Ohio has issued regulations regarding the qualification and operation of QIT’s and has engaged the services of Automated Health System to educate applicants and facilitate the establishment of QIT’s. These services will be provided free of charge for those already on Medicaid who will lose their benefits because of excess income when the transition occurs on July 1 (an estimated 30,000 people).

A QIT can only be used to establish Medicaid eligibility by a primary beneficiary who is eligible for LTC Services by the Ohio Medicaid Program.

  • Inpatient care in an institution such as a nursing home
  • Home and Community Based Services
  • Program for All-Inclusive Care for the Elderly (PACE) Services

WRITING THE QIT

The Trust itself must meet all the statutory requirements:

  • Established by primary beneficiary, his agent or guardian
  • Irrevocable
  • Primary beneficiary cannot serve as trustee
  • Medicaid payback on the death of the primary beneficiary

FUNDING THE QIT

Trustee must establish a QIT account with a bank, credit union or other financial institution.

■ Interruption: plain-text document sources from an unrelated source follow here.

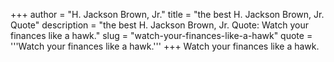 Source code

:+++
author = "H. Jackson Brown, Jr."
title = "the best H. Jackson Brown, Jr. Quote"
description = "the best H. Jackson Brown, Jr. Quote: Watch your finances like a hawk."
slug = "watch-your-finances-like-a-hawk"
quote = '''Watch your finances like a hawk.'''
+++
Watch your finances like a hawk.
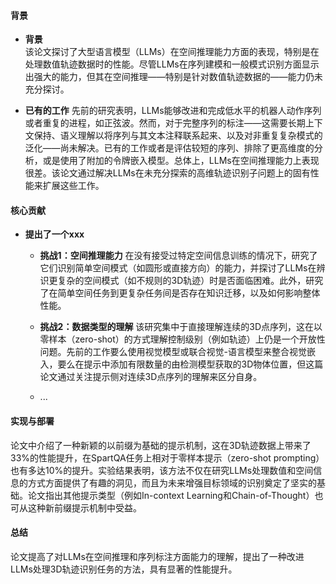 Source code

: #### 背景
- **背景**       
    该论文探讨了大型语言模型（LLMs）在空间推理能力方面的表现，特别是在处理数值轨迹数据时的性能。尽管LLMs在序列建模和一般模式识别方面显示出强大的能力，但其在空间推理——特别是针对数值轨迹数据的——能力仍未充分探讨。

- **已有的工作**
    先前的研究表明，LLMs能够改进和完成低水平的机器人动作序列或者重复的进程，如正弦波。然而，对于完整序列的标注——这需要长期上下文保持、语义理解以将序列与其文本注释联系起来、以及对非重复复杂模式的泛化——尚未解决。已有的工作或者是评估较短的序列、排除了更高维度的分析，或是使用了附加的令牌嵌入模型。总体上，LLMs在空间推理能力上表现很差。该论文通过解决LLMs在未充分探索的高维轨迹识别子问题上的固有性能来扩展这些工作。

#### 核心贡献
- **提出了一个xxx**
    - **挑战1：空间推理能力**
        在没有接受过特定空间信息训练的情况下，研究了它们识别简单空间模式（如圆形或直接方向）的能力，并探讨了LLMs在辨识更复杂的空间模式（如不规则的3D轨迹）时是否面临困难。此外，研究了在简单空间任务到更复杂任务间是否存在知识迁移，以及如何影响整体性能。

    - **挑战2：数据类型的理解**
        该研究集中于直接理解连续的3D点序列，这在以零样本（zero-shot）的方式理解控制级别（例如轨迹）上仍是一个开放性问题。先前的工作要么使用视觉模型或联合视觉-语言模型来整合视觉嵌入，要么在提示中添加有限数量的由检测模型获取的3D物体位置，但这篇论文通过关注提示侧对连续3D点序列的理解来区分自身。
    - ...

#### 实现与部署
论文中介绍了一种新颖的以前缀为基础的提示机制，这在3D轨迹数据上带来了33%的性能提升，在SpartQA任务上相对于零样本提示（zero-shot prompting）也有多达10%的提升。实验结果表明，该方法不仅在研究LLMs处理数值和空间信息的方式方面提供了有趣的洞见，而且为未来增强目标领域的识别奠定了坚实的基础。论文指出其他提示类型（例如In-context Learning和Chain-of-Thought）也可从这种新前缀提示机制中受益。

#### 总结
论文提高了对LLMs在空间推理和序列标注方面能力的理解，提出了一种改进LLMs处理3D轨迹识别任务的方法，具有显著的性能提升。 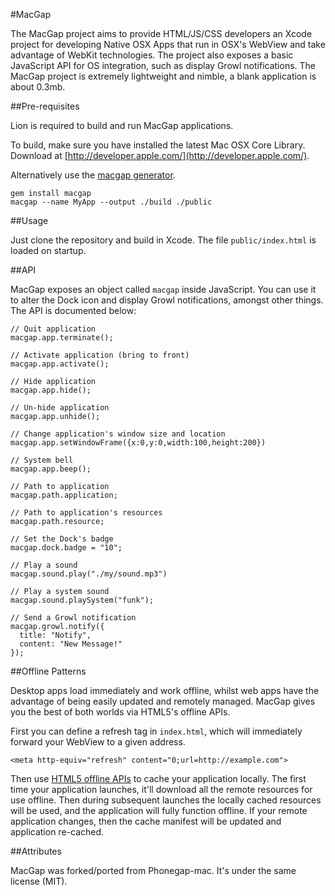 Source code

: #MacGap

The MacGap project aims to provide HTML/JS/CSS developers an Xcode project for developing Native OSX Apps that run in OSX's WebView and take advantage of WebKit technologies. The project also exposes a basic JavaScript API for OS integration, such as display Growl notifications. The MacGap project is extremely lightweight and nimble, a blank application is about 0.3mb. 
 
##Pre-requisites

Lion is required to build and run MacGap applications.

To build, make sure you have installed the latest Mac OSX Core Library. Download at [http://developer.apple.com/](http://developer.apple.com/).

Alternatively use the [macgap generator](http://github.com/maccman/macgap-rb).

    gem install macgap    
    macgap --name MyApp --output ./build ./public

##Usage

Just clone the repository and build in Xcode. The file `public/index.html` is loaded on startup.

##API

MacGap exposes an object called `macgap` inside JavaScript. You can use it to alter the Dock icon and display Growl notifications, amongst other things. The API is documented below:

    // Quit application
    macgap.app.terminate();

    // Activate application (bring to front)
    macgap.app.activate();
    
    // Hide application
    macgap.app.hide();
    
    // Un-hide application
    macgap.app.unhide();

    // Change application's window size and location
    macgap.app.setWindowFrame({x:0,y:0,width:100,height:200})
    
    // System bell
    macgap.app.beep();

    // Path to application
    macgap.path.application;
    
    // Path to application's resources
    macgap.path.resource;

    // Set the Dock's badge
    macgap.dock.badge = "10";

    // Play a sound
    macgap.sound.play("./my/sound.mp3")
    
    // Play a system sound
    macgap.sound.playSystem("funk");

    // Send a Growl notification
    macgap.growl.notify({
      title: "Notify",
      content: "New Message!"
    });
    
##Offline Patterns

Desktop apps load immediately and work offline, whilst web apps have the advantage of being easily updated and remotely managed. MacGap gives you the best of both worlds via HTML5's offline APIs. 

First you can define a refresh tag in `index.html`, which will immediately forward your WebView to a given address.

    <meta http-equiv="refresh" content="0;url=http://example.com">

Then use [HTML5 offline APIs](http://www.w3.org/TR/html5/offline.html) to cache your application locally. The first time your application launches, it'll download all the remote resources for use offline. Then during subsequent launches the locally cached resources will be used, and the application will fully function offline. If your remote application changes, then the cache manifest will be updated and application re-cached.

##Attributes

MacGap was forked/ported from Phonegap-mac. It's under the same license (MIT). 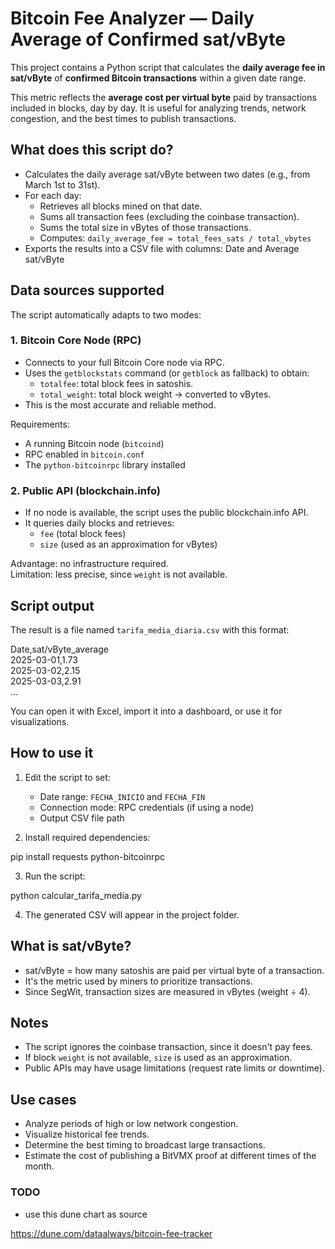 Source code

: # Bitcoin Fee Analyzer — Daily Average of Confirmed sat/vByte

This project contains a Python script that calculates the **daily average fee in sat/vByte** of **confirmed Bitcoin transactions** within a given date range.

This metric reflects the **average cost per virtual byte** paid by transactions included in blocks, day by day. It is useful for analyzing trends, network congestion, and the best times to publish transactions.

## What does this script do?

- Calculates the daily average sat/vByte between two dates (e.g., from March 1st to 31st).
- For each day:
  - Retrieves all blocks mined on that date.
  - Sums all transaction fees (excluding the coinbase transaction).
  - Sums the total size in vBytes of those transactions.
  - Computes: `daily_average_fee = total_fees_sats / total_vbytes`
- Exports the results into a CSV file with columns: Date and Average sat/vByte

## Data sources supported

The script automatically adapts to two modes:

### 1. Bitcoin Core Node (RPC)

- Connects to your full Bitcoin Core node via RPC.
- Uses the `getblockstats` command (or `getblock` as fallback) to obtain:
  - `totalfee`: total block fees in satoshis.
  - `total_weight`: total block weight → converted to vBytes.
- This is the most accurate and reliable method.

Requirements:

- A running Bitcoin node (`bitcoind`)
- RPC enabled in `bitcoin.conf`
- The `python-bitcoinrpc` library installed

### 2. Public API (blockchain.info)

- If no node is available, the script uses the public blockchain.info API.
- It queries daily blocks and retrieves:
  - `fee` (total block fees)
  - `size` (used as an approximation for vBytes)

Advantage: no infrastructure required.  
Limitation: less precise, since `weight` is not available.

## Script output

The result is a file named `tarifa_media_diaria.csv` with this format:

Date,sat/vByte_average  
2025-03-01,1.73  
2025-03-02,2.15  
2025-03-03,2.91  
...

You can open it with Excel, import it into a dashboard, or use it for visualizations.

## How to use it

1. Edit the script to set:
   - Date range: `FECHA_INICIO` and `FECHA_FIN`
   - Connection mode: RPC credentials (if using a node)
   - Output CSV file path

2. Install required dependencies:

pip install requests python-bitcoinrpc

3. Run the script:

python calcular_tarifa_media.py

4. The generated CSV will appear in the project folder.

## What is sat/vByte?

- sat/vByte = how many satoshis are paid per virtual byte of a transaction.
- It's the metric used by miners to prioritize transactions.
- Since SegWit, transaction sizes are measured in vBytes (weight ÷ 4).

## Notes

- The script ignores the coinbase transaction, since it doesn't pay fees.
- If block `weight` is not available, `size` is used as an approximation.
- Public APIs may have usage limitations (request rate limits or downtime).

## Use cases

- Analyze periods of high or low network congestion.
- Visualize historical fee trends.
- Determine the best timing to broadcast large transactions.
- Estimate the cost of publishing a BitVMX proof at different times of the month.

### TODO

- use this dune chart as source

<https://dune.com/dataalways/bitcoin-fee-tracker>
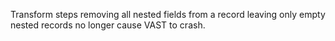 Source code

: Transform steps removing all nested fields from a record leaving only empty
nested records no longer cause VAST to crash.
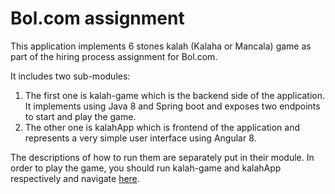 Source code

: # Bol.com assignment

This application implements 6 stones kalah (Kalaha or Mancala) game as part of the hiring process assignment for Bol.com.

It includes two sub-modules:
1. The first one is kalah-game which is the backend side of the application. It implements using Java 8 and Spring boot and exposes two endpoints to start and play the game.
2. The other one is kalahApp which is frontend of the application and represents a very simple user interface using Angular 8.

The descriptions of how to run them are separately put in their module. In order to play the game, you should run kalah-game and kalahApp respectively and navigate [here](http://localhost:4200/).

  • Only the primary beneficiary’s income can be placed in the QIT account
  • No other property or resources can be put into the QIT account (income received in one month and held into the next month is then considered a resource)
  • The primary beneficiary cannot assign his income directly to the QIT account, but must first receive the income then move it to the QIT in the same month
  • The primary beneficiary can put some of all of his income into the QIT, but all of the income from any one source must be put into the QIT account
  • The source of the income must be reported to Medicaid

DISTRIBUTING FROM THE QIT

  • Each month after the excess income is deposited into the trust account, distributions must be made as follows:
    • Personal allowances for the beneficiary
    • Maintenance allowance for the beneficiary’s spouse or dependents
    • Medical expenses incurred by the beneficiary
    • Up to $15 for bank fees, attorney fees, or other administrative costs
OLD
Income Social Security – $2,050

Pension – $1,000

 

$50 PSA

$1,000 MIA

$2,000 NH

Resources $1,500 Medicaid ^

 

NEW
Income Social Security – $2,050

Pension – $1,000

 

QIT

$2,050

$1,000

$50 PSA

1,000 MIA

$15 Bank

$1,985 NH

Resources $2,000   Medicaid ^

PENALITIES

  • If the QIT is not established, the beneficiary cannot qualify for Medicaid
  • If the QIT document is not drafted correctly, everything in the QIT account will be considered available resources
  • If the verifying information is not provided to Medicaid every month, the income will be considered available and the beneficiary will be ineligible for Medicaid – any payments made by Medicaid during a period of ineligibility are subject to recovery
  • Any funds other than the permitted income put into the QIT account will be considered an improper transfer
  • Any distributions made from the QIT account other than those permitted will be considered an improper transfer

Some questions remain regarding the QIT process. Who will establish the QIT’s for disabled individuals who do not have an agent or guardian? Who will arrange for the transfer of their income to the QIT each month? Who will serve as Trustee for those who have no one?

“Any change, even a change for the better, is always accompanied by drawbacks and discomforts.